The first defendant secretary of state called in the application for his own determination and, following a public inquiry, an inspector appointed by the first defendant concluded that the appeal should be dismissed. He referred to two earlier appeal decisions which considered the question of the weight to be attached to policy DM4 and whether it was out of date.
The claimant made an application under section 288 of the 1990 Act seeking an order quashing the decision contending that the inspector had failed to give any adequate reasons as to why he was departing from the judgment formed by inspectors in earlier appeal decisions that the policy was out of date. The first defendant conceded that the inspector had erred in his consideration as to whether policy DM4 was out of date, and had failed to give adequate reasons for departing from the two earlier decisions, where those decisions were both recent and involved the same factual and policy background as in the present appeal. The second defendant continued to contest the claim.
Held: The application was granted.
(1) In determining an application for planning permission, a decision maker was required by section 70(2) of the Town and Country Planning Act 1990 to have regard to the provisions of the development plan so far as material to the application. The statutory discretion under section 70(2) required the decision-taker to have regard to material considerations. It was beyond argument that a previous decision by a planning inspector on precisely the same issue (namely whether or not policy DM4 was out of date and the weight to be attached to it) would be a material consideration for an inspector in which that point arose subsequently. That subsequent inspector, when considering the material consideration which was the previous decision, would need to consider and apply the principles set out in North Wiltshire District Council v Secretary of State for the Environment [1992] 3 PLR 113. Whilst consistency was self-evidently important, that did not mean that like cases had to be decided alike. Where there was a basis for the earlier decision to be distinguished or departed from then that reason had to be identified and the explanation justifying distinguishing the earlier decision explained.
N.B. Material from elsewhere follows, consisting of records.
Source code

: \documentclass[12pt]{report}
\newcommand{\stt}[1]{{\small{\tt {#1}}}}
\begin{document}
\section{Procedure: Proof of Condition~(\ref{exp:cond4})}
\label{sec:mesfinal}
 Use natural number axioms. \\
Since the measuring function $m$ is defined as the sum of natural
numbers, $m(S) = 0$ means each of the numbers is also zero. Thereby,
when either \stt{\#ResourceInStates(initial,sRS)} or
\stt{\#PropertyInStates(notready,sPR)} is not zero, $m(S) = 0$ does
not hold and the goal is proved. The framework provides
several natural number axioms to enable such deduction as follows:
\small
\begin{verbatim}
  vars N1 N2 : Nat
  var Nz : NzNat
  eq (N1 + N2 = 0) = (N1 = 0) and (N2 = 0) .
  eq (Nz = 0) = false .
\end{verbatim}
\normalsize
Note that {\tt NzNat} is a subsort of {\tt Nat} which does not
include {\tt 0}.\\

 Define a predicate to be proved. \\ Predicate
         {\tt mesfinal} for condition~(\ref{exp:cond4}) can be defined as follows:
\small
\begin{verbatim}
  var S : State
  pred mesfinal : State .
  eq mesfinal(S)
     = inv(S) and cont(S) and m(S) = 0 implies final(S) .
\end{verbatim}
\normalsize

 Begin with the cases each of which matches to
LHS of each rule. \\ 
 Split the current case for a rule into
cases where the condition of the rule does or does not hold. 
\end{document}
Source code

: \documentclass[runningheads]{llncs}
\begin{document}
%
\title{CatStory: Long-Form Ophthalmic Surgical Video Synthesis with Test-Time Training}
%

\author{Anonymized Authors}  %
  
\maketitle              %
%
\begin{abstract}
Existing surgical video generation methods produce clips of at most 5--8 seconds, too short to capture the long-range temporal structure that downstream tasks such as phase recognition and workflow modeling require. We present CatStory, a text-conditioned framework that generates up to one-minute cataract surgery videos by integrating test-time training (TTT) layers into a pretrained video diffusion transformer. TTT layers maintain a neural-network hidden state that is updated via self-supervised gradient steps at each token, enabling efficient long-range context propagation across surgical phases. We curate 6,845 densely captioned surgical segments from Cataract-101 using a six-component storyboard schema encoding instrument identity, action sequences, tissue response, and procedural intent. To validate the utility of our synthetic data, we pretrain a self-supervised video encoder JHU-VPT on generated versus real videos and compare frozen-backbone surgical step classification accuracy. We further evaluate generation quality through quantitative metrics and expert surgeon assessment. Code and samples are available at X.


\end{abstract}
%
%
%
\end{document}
Simply because by the time the present inspector came to determine the point there were a significant number of previous decisions falling on both sides of the line in the debate over policy DM4 was not a reason for not applying the principle.
(2) It was important to read the decision letter as a whole and to take account of the points which the inspector raised in his earlier reasoning. However, the present inspector had not provided anything like adequate reasoning to explain why he was distinguishing or departing from the earlier decision in which the inspector had reached the clear conclusion that, given the large scale of the five-year housing land supply which was on dwellings outside settlement envelopes and contrary to DM4, the strict application of policy DM4 would frustrate any ability to achieve a five-year land supply contrary to the clear requirements of para 47 of the NPPF. The inspector did not grapple with that reasoning. The fact that planning permission for residential development might have been granted by disapplying or affording limited weight to policy DM4 in the balancing exercise did not engage with the question of whether or not policy DM4 could properly be regarded as an up to date policy, if its application would play a significant part in preventing the achievement of a five-year housing land supply. Accordingly, in the present case, the inspector had erred in law by failing to properly grapple with and provide reasons for departing from the earlier conclusions of inspectors addressing the same issues in respect of policy DM4. That error had to lead to the decision reached by the inspector being quashed and the matter being re-determined. This was not an appropriate case in which to exercise the court’s discretion not to quash.
Peter Goatley (instructed by Addleshaw Goddard LLP) appeared for the claimant; the first defendant did not appear and was not represented; Saira Kabir Sheikh QC (instructed by LGSS Law Ltd) appeared for the second defendant.